Working in outpatient and Geriatric inpatient care settings is an overwhelming task for a Psychiatric Mental Health Nurse Practitioner (PMHNP). I have gained considerable experience while working as a registered nurse in acute care, Med-Surg, and psych inpatient. The skills have provided the necessary knowledge to work in my current roles and to improve my future work. The practice involves working with elderly patients suffering from various mental health challenges such as dementia and depression. It is significant to enhance patient care by changing several aspects of their care provision. The purpose of this assignment is to explore and reflect on geriatric inpatient to improve mental health of the elderly patient populations.
I have gained experience while working in various clinical settings as a registered nurse and a Psychiatric Mental Health Nurse Practitioner. I have worked in acute care, Med-Surg, and psych inpatient. My current work in outpatient and geriatric inpatient unit is the actual source of experience in nursing and patient care. The geriatric inpatient unit provides evaluation, treatment, and management of medical conditions affecting individuals aged 60 years and above, including those with chronic illnesses. Such experience teaches the need to provide holistic and comprehensive care to aged patients (Ellis et al., 2017). Nurses play an essential role in eradicating the disintegration of care that affects the outcomes of this aged patient population.

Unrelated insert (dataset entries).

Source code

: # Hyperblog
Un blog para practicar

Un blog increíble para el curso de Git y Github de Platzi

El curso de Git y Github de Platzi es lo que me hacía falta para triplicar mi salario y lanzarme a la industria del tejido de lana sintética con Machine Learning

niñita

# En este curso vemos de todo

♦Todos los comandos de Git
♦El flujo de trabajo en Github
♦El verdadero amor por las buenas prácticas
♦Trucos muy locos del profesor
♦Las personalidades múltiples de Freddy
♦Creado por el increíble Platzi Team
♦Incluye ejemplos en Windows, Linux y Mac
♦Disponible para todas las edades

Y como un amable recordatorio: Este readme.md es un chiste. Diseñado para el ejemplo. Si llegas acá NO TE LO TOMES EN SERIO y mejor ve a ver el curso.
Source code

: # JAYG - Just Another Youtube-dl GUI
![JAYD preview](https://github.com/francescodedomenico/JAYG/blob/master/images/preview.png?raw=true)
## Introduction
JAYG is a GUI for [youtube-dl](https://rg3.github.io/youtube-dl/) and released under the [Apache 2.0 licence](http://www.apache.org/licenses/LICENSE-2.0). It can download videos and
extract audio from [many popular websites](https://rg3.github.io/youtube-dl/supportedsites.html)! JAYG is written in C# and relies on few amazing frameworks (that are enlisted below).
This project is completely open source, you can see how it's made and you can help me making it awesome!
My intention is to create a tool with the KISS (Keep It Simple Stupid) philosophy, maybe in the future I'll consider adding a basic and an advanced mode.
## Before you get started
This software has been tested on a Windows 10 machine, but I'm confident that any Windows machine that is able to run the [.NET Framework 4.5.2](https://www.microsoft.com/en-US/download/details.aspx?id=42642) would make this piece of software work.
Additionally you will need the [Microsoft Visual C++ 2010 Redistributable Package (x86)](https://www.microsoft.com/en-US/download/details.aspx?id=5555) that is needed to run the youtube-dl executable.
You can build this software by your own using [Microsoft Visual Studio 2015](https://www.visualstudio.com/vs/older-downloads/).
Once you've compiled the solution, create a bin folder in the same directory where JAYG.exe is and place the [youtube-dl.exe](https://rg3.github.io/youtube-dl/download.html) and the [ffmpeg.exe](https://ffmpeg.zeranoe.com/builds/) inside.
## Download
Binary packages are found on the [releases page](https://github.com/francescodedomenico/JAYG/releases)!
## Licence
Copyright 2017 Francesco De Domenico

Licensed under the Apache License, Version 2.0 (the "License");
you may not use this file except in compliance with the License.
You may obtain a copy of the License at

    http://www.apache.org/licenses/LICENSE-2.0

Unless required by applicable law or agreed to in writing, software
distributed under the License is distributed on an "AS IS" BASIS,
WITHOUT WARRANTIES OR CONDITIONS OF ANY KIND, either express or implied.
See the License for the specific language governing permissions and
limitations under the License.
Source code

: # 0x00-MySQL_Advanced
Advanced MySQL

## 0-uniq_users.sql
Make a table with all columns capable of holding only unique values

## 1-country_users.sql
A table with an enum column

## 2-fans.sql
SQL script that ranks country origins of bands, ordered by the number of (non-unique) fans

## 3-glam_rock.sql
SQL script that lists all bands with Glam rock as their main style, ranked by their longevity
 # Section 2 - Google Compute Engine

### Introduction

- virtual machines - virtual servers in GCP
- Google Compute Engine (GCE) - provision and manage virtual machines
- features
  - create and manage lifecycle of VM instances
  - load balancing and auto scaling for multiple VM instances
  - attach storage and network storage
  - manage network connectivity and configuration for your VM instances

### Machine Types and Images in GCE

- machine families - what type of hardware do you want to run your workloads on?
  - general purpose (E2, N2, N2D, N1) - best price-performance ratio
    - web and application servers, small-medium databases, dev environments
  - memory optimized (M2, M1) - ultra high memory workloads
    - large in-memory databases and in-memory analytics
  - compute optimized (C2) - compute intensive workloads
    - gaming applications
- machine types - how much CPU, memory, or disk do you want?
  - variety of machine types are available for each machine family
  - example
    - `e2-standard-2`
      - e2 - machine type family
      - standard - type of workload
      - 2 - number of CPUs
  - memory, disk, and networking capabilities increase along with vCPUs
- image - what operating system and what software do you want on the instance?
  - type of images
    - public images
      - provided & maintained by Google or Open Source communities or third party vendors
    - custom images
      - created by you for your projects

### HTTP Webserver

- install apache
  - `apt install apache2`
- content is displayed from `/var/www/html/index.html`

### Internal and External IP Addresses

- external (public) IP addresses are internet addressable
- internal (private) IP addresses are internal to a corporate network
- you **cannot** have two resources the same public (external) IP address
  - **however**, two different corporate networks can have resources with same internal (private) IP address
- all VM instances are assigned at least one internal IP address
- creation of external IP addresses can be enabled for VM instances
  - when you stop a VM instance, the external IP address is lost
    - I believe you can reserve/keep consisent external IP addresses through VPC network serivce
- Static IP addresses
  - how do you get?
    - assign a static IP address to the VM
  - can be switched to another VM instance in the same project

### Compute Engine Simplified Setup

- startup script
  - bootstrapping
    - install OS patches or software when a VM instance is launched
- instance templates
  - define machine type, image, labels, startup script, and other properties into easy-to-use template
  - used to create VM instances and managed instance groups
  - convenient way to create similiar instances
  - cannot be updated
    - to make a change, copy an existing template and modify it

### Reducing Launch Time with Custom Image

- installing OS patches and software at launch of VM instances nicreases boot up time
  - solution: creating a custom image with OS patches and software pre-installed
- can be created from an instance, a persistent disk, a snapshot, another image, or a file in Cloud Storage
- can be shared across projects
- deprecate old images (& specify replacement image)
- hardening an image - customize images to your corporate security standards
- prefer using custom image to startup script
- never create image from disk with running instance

Various values, beliefs, and assumptions are associated with the geriatric inpatient care experience. The process involves understanding the importance of dedicated care to the aged patient population in a health care facility. Such patients require advanced care because of their fragility and medical needs. Their demands for care are higher than other patients’ needs in the same facility. Various assumptions characterize this patient population, such as the increased frailty of the aged patients, complex medical conditions, including chronic illnesses, mental health challenges, such as dementia and depression (Ellis et al., 2017). Nurses working in such settings have a significant burden of care compared with those working with younger patients. The work of nurses in geriatric inpatient unit can be tasking, but rewarding after patients’ outcomes are improved.
Ways of Knowing
Various approaches of “knowing” are essential in explaining the nursing experience, involving health care in a geriatric inpatient. One of the methods includes “personal knowing,” which is the understanding of the self and others in a relationship (Chinn & Kramer, 2015). In this case, the association is therapeutic between the patient and the care provider. The nurse should understand the self to comprehend healthcare issues and provide care to patients. In the management of care experience, nurses should have personal knowledge to realize the needs of the elderly patients receiving care in their medical facilities and plan their care provision strategies to improve health outcomes. Therefore, nurses should develop a high level of “personal knowing” capability to support care management processes.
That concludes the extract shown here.